The CMA is responsible for a variety of convictions, from nanny agencies (R v Susan Holmes – 2008) to ex-employees (R v Ross Pearlstone – one of the first). [11] One recent arrest under the CMA involved two suspected computer hackers that have been caught in Manchester in a major inquiry into a global internet fraud designed to steal personal details. The investigation focused on ZBot trojan, a malicious software or malware [12] that records online bank account details, passwords and credit card numbers to ultimately steal cash with that information. It also steals password of social network sites. [13] 

Trends in security incidents

Large organizations are the ones more likely to have adequate Information Security Policies in place. The utilization of Information Security practices in general requires the availability of skilled and well-trained people, risk assessment procedures and well managed incident response procedures. To some extent, the implementation of such practices is available in most businesses. However, the last PWC Global Economic Crime Survey [14] shows that large organizations are the ones to report more frauds. The survey confirms that the larger the organization the bigger the relative number of reported incidents. It also showed an interesting trend in detections methods, which is pertinent to our analysis. For example, internal audit went down to 17% of cases in 2009 against 26% in 2005. In addition, fraud risk management rose to 14% in 2009 from 3% in 2005. Newly risk management approaches try to be more proactive as opposed to traditional audit procedures. That trend may also demonstrate that manual procedures (mostly audits) are being replaced by more automation (fraud management systems).

Digital forensics science and cyber forensics

Digital forensic science can be defined as:

“The use of scientifically derived and proven methods toward the preservation, collection, interpretation, documentation and presentation of digital evidence derived from digital sources for the purpose of facilitating or furthering the reconstruction of events found to be criminal, or helping to anticipate unauthorized actions shown to be disruptive to planned operations”. [15] 

Carrier and Spafford (2003) [16] argue that digital evidence concerns with data in digital format that establishes a crime has been committed, thus it provides a link between a crime and its victim or perpetrator. A digital crime scene is therefore the electronic environment where digital evidence potentially exists. Evidences, which are made of bits and bytes, are part of the digital forensic science (DFS) realm, which also includes visual and audio evidences. As a subset of the DFS, the cyber forensics field focus on the investigation of evidences via scientific examination and analysis of digital data so that it can be used as admissible and verifiable evidence in a court law. Evidences in this field includes log files, equipment primary and volatile memory, storage media, software (code) and virtually any document in digital format, such as email, sms messages etc.

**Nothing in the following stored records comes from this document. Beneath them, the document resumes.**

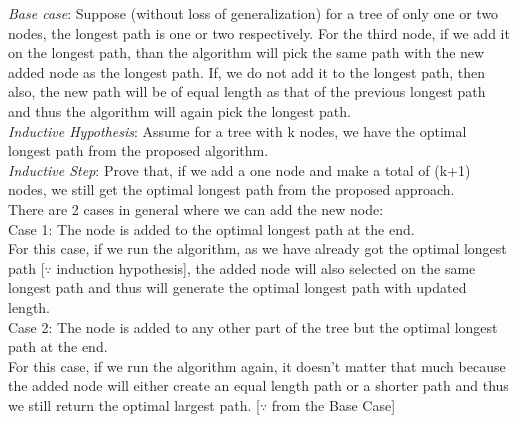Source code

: \documentclass{article}
\begin{document}
\textit{Base case}: Suppose (without loss of generalization) for a tree of only one or two nodes, the longest path is one or two respectively. For the third node, if we add it on the longest path, than the algorithm will pick the same path with the new added node as the longest path. If, we do not add it to the longest path, then also, the new path will be of equal length as that of the previous longest path and thus the algorithm will again pick the longest path.\\

\textit{Inductive Hypothesis}: Assume for a tree with k nodes, we have the optimal longest path from the proposed algorithm.\\

\textit{Inductive Step}: Prove that, if we add a one node and make a total of (k+1) nodes, we still get the optimal longest path from the proposed approach.\\

There are 2 cases in general where we can add the new node:\\
Case 1: The node is added to the optimal longest path at the end.\\
For this case, if we run the algorithm, as we have already got the optimal longest path [$\because$ induction hypothesis], the added node will also selected on the same longest path and thus will generate the optimal longest path with updated length.\\ 
Case 2: The node is added to any other part of the tree but the optimal longest path at the end.\\
For this case, if we run the algorithm again, it doesn't matter that much because the added node will either create an equal length path or a shorter path and thus we still return the optimal largest path. [$\because$ from the Base Case]
\end{document}
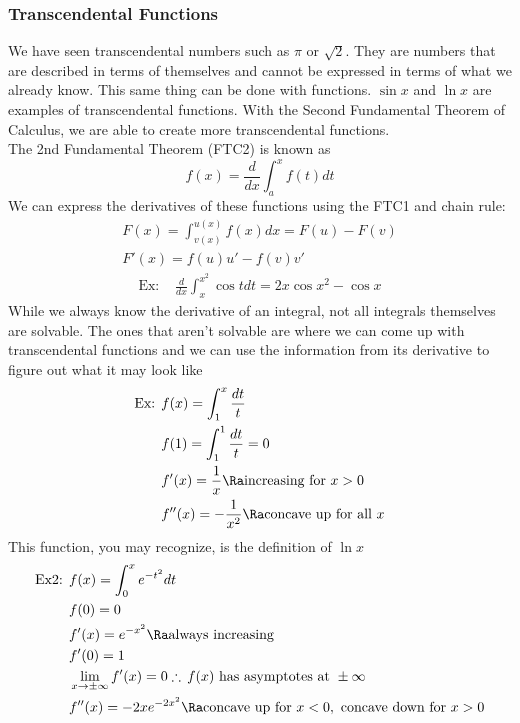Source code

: \subsubsection{Transcendental Functions}
We have seen transcendental numbers such as $\pi$ or $\sqrt{2}$. They are numbers that are described in terms of themselves and cannot be expressed in terms of what we already know. This same thing can be done with functions. $\sin x$ and $\ln x$ are examples of transcendental functions. With the Second Fundamental Theorem of Calculus, we are able to create more transcendental functions.\\
The 2nd Fundamental Theorem (FTC2) is known as
$$f(x)=\frac{d}{dx}\int_a^xf(t)dt$$
We can express the derivatives of these functions using the FTC1 and chain rule:\\
\begin{align*}
    F(x)=\displaystyle{\int^{u(x)}_{v(x)}f(x)dx}=F(u)-F(v)\\
    F'(x)=f(u)u'-f(v)v'
\end{align*}
\begin{align*}
    \text{Ex: }&\frac{d}{dx}\int_x^{x^2}\cos t dt=2x\cos x^2-\cos x
\end{align*}
While we always know the derivative of an integral, not all integrals themselves are solvable. The ones that aren't solvable are where we can come up with transcendental functions and we can use the information from its derivative to figure out what it may look like
\begin{align*}
    \text{Ex: }&f(x)=\int_1^x\frac{dt}{t}\\
    &f(1)=\int_1^1\frac{dt}{t}=0\\
    &f'(x)=\frac{1}{x}\Ra\text{increasing for }x>0\\
    &f''(x)=-\frac{1}{x^2}\Ra\text{concave up for all }x
\end{align*}
This function, you may recognize, is the definition of $\ln x$
\begin{align*}
    \text{Ex2: }&f(x)=\int_0^xe^{-t^2}dt\\
    &f(0)=0\\
    &f'(x)=e^{-x^2}\Ra\text{always increasing}\\
    &f'(0)=1\\
    &\lim_{x\to\pm\infty}f'(x)=0\therefore\,f(x)\text{ has asymptotes at }\pm\infty\\
    &f''(x)=-2xe^{-2x^2}\Ra\text{concave up for }x<0,\text{ concave down for }x>0
\end{align*}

Evidence in general must be admissible, authentic, complete, reliable and believable, therefore requirements for digital evidence are not different in essence. Fundamentally, the process of managing the lifecycle of digital evidence is the same as the physical evidence. It includes the following phases: preparation, response, collection, analysis, presentation, incident closure. [17] However, digital evidence is highly volatile and once it has been contaminated, it cannot come back to its original state. [18] The chain of custody is an essential condition for digital evidence admissibility and preservation.

The context

Threats to evidence collection

Evidence may exist in logs, computer memory, hard disks, backup tapes, software and so on. IT organizations are normally the ones supporting the usage of IT assets that generates most of the digital evidence as a result of doing business. However, IT organizations provide services to their companies mostly using multivendor strategies. In addition, users are mobile and spread along several geographic areas; workstation and servers are hardly standardized; and vendors use different methods for proving services and are bound to complex service level agreements (SLAs) that penalize them when services are not available or running with poor performance. The focus is always on running services to the lowest possible cost with adequate performance and availability. Whenever a problem may exist damaging the availability of a system, analysts will try to recover the full capacity of that service. It may imply that systems will be, in a rush, restarted or have its logs and other files deleted to improve processing capacity. In addition, although storing costs have fallen considerably during the last years, mainly on the end user side, data-center storage has been still expensive. Therefore, the pressures coming from costs reduction programs can, as a result, compromise running an adequate storage strategy. Moreover, this have implications that will hinder storing data longer, and reduce backup/restore procedures.

Forensic readiness

In the context of enterprise security, forensic readiness may be defined as “the ability of an organization to maximize its potential to use digital evidence whilst minimising the costs of an investigation.” [19] An adequate management of digital evidence lifecycle may help an organization to mitigate the risk of doing business. It can support a legal dispute or a claim of intellectual property rights. It can also support internal disciplinary actions or even just show that due care has taken place in a particular process. [20] 

An initiative, which aims at supporting a forensic readiness program, would include: [21] 

Maximising an environment’s ability to collect credible digital evidence;

Minimising the cost of forensics during an incident response.

In a general perspective, the utilization of enterprise information security policies will facilitate forensic readiness initiatives. However, in any security incident there will be mostly focus on containment and recovery due to the short-term business critical issues. [22] 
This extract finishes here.